▶

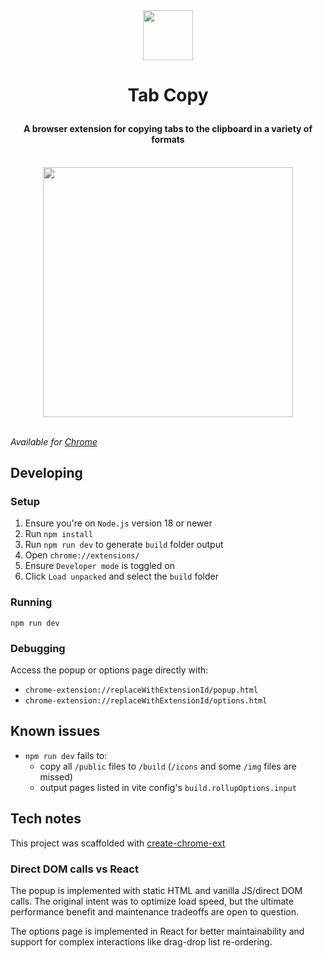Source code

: <div align="center"><img src="https://tabcopy.com/logo-748.png" height="80"></div>

# <p style="text-align:center;">Tab Copy</p>

#### <p style="text-align:center;">A browser extension for copying tabs to the clipboard in a variety of formats</p>

<div>&nbsp;</div>

<div align="center"><img src="https://tabcopy.com/popup.png" height="400"></div>

<div>&nbsp;</div>

_Available for [Chrome](https://chromewebstore.google.com/detail/tab-copy/micdllihgoppmejpecmkilggmaagfdmb)_

## Developing

### Setup

1. Ensure you're on `Node.js` version 18 or newer
2. Run `npm install`
3. Run `npm run dev` to generate `build` folder output
4. Open `chrome://extensions/`
5. Ensure `Developer mode` is toggled on
6. Click `Load unpacked` and select the `build` folder

### Running

```shell
npm run dev
```

### Debugging

Access the popup or options page directly with:

- `chrome-extension://replaceWithExtensionId/popup.html`
- `chrome-extension://replaceWithExtensionId/options.html`

## Known issues

- `npm run dev` fails to:
  - copy all `/public` files to `/build` (`/icons` and some `/img` files are missed)
  - output pages listed in vite config's `build.rollupOptions.input`

## Tech notes

This project was scaffolded with [create-chrome-ext](https://github.com/guocaoyi/create-chrome-ext)

### Direct DOM calls vs React

The popup is implemented with static HTML and vanilla JS/direct DOM calls. The original intent was to optimize load speed, but the ultimate performance benefit and maintenance tradeoffs are open to question.

The options page is implemented in React for better maintainability and support for complex interactions like drag-drop list re-ordering.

◀

#### [EXERCISE REQUIREMENTS]
Which lines of the data include "replaceWithExtensionId"? Copy each of them.

#### [SOLUTION TO THIS PROBLEM]
- `chrome-extension://replaceWithExtensionId/popup.html`
- `chrome-extension://replaceWithExtensionId/options.html`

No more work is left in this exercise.